New Income Redistribution in Attempt to Save the Affordable Care Act. Rather than increasing the number of affordable healthcare options for Californians, the Governor’s budget plans on increasing Covered California subsidies to households with incomes between $62,750 and $100,400 (for a family of four) and expands the subsidies to households with incomes between $100,400 and $150,600 (for a family of four). To pay for these subsidies, the Governor wants to impose a new tax “penalty” on Californians that choose not to carry health insurance. The Governor’s budget assumes $500 million in new penalty revenues for 2019-20.
Medi-Cal Coverage to All Undocumented Individuals Under Age 26. The Governor’s 2019-20 budget includes $197 million General Fund to expand full-scope Medi-Cal coverage to an estimated 138,000 income-eligible young adults ages 19-25 who are living in the state illegally. California currently covers 250,000 low-income undocumented children 18 and under in the Medi-Cal program. Funding for the expansion would count in part on redirecting $63 million in local government money that counties now use for health programs.
Emergency Preparedness and Response Funding. The budget proposes to provide CalFire $415 million (Cap and Trade revenues, General Fund, and other special funds) for forest health projects and fire protection enhancements, although most of this amount, including $200 million per year for forest health, was proposed last year. The total proposal includes fuel reduction projects pursuant to SB 901 (2018), continuation of helicopter replacements, additional aircraft for CalFire, expanded firefighting surge capabilities, improved technology, and disposal of illegal fireworks.
Property Tax Relief for Fire-Stricken Counties. To help address communities affected by recent fires, the budget would also provide $31 million to backfill local property taxes, including three years of funds for Butte and Lake counties.
Early Childhood Education and Wellness Proposals. The Governor proposes several augmentations for early childhood education and wellness:
- $750 million in one-time General Fund for school districts to provide facilities for full-day kindergarten.
- $125 million for first-year funding of a three-year plan to increase full-day, full-year access to state preschool in not-for profit programs to ensure a slot for all eligible low-income four-year-olds.
- $500 million to expand subsidized child care facilities and to fund child care workforce training.
- $105 million (federal and Proposition 56 funds) to provide screenings for adverse experiences and other developmental goals to children.
- $109 million (General Fund and federal funds) to expand home visitation programs through CalWORKs and the Black Infant Health program.
- $50 million in one-time General Fund to help launch child savings accounts for post-secondary education, in partnership with local governments and First 5.
Special Education Funding Increase.

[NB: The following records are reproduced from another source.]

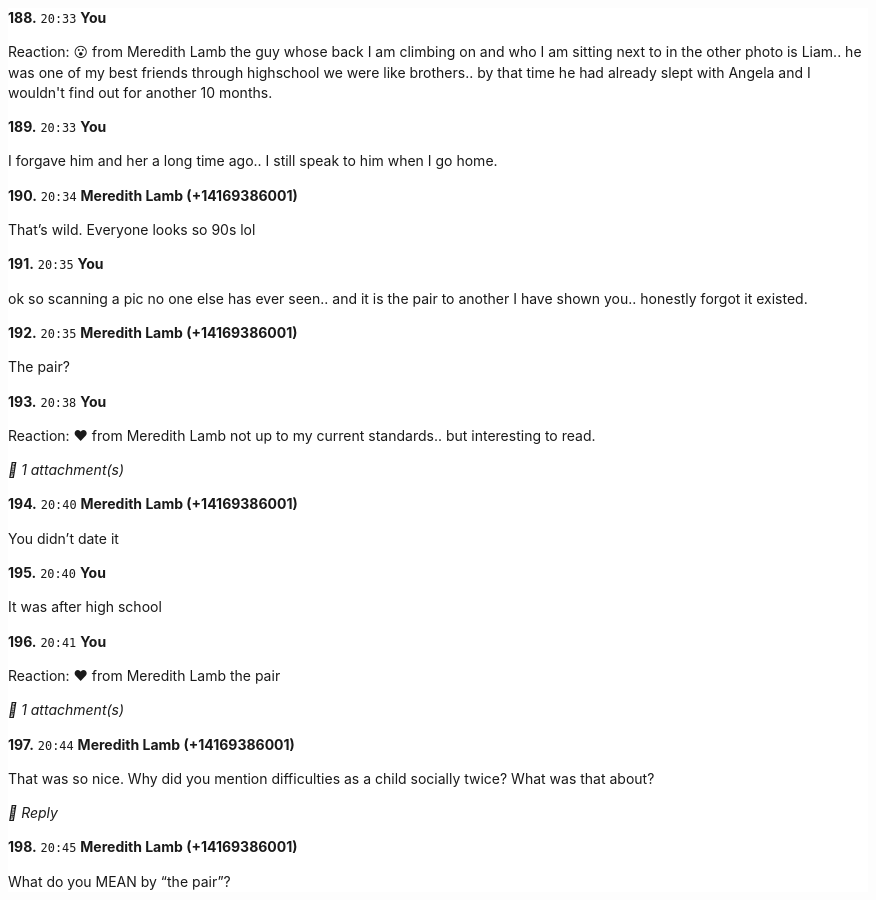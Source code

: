 **188.** `20:33` **You**

Reaction: 😮 from Meredith Lamb
the guy whose back I am climbing on and who I am sitting next to in the other photo is Liam\.\. he was one of my best friends through highschool we were like brothers\.\. by that time he had already slept with Angela and I wouldn't find out for another 10 months\.


**189.** `20:33` **You**

I forgave him and her a long time ago\.\. I still speak to him when I go home\.


**190.** `20:34` **Meredith Lamb (+14169386001)**

That’s wild\. Everyone looks so 90s lol


**191.** `20:35` **You**

ok so scanning a pic no one else has ever seen\.\. and it is the pair to another I have shown you\.\. honestly forgot it existed\.


**192.** `20:35` **Meredith Lamb (+14169386001)**

The pair?


**193.** `20:38` **You**

Reaction: ❤️ from Meredith Lamb
not up to my current standards\.\. but interesting to read\.

*📎 1 attachment(s)*

**194.** `20:40` **Meredith Lamb (+14169386001)**

You didn’t date it


**195.** `20:40` **You**

It was after high school


**196.** `20:41` **You**

Reaction: ❤️ from Meredith Lamb
the pair

*📎 1 attachment(s)*

**197.** `20:44` **Meredith Lamb (+14169386001)**

>
That was so nice\. Why did you mention difficulties as a child socially twice? What was that about?

*💬 Reply*

**198.** `20:45` **Meredith Lamb (+14169386001)**

>
What do you MEAN by “the pair”?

The Governor proposes $576 million for school districts serving high percentages of low-income pupils, English learners, and students with disabilities to supplement services for special education students.
Paying Down School Pensions. Another proposal would make a one-time $3 billion non-Proposition 98 payment to STRS to help reduce schools’ liabilities and mitigate the costs of statutory rate increases for teacher pensions. There is no doubt that school districts face a significant challenge regarding pensions, though this proposal would seem to make no distinction between districts that have been more or less responsible in their budget decisions.
Higher Education Increases. The Governor proposes a $402 million increase for California Community Colleges, including funds for a one-half percent enrollment increase (about 6,000 students) and an additional $40 million to fully subsidize fees for full-time students’ second year of study.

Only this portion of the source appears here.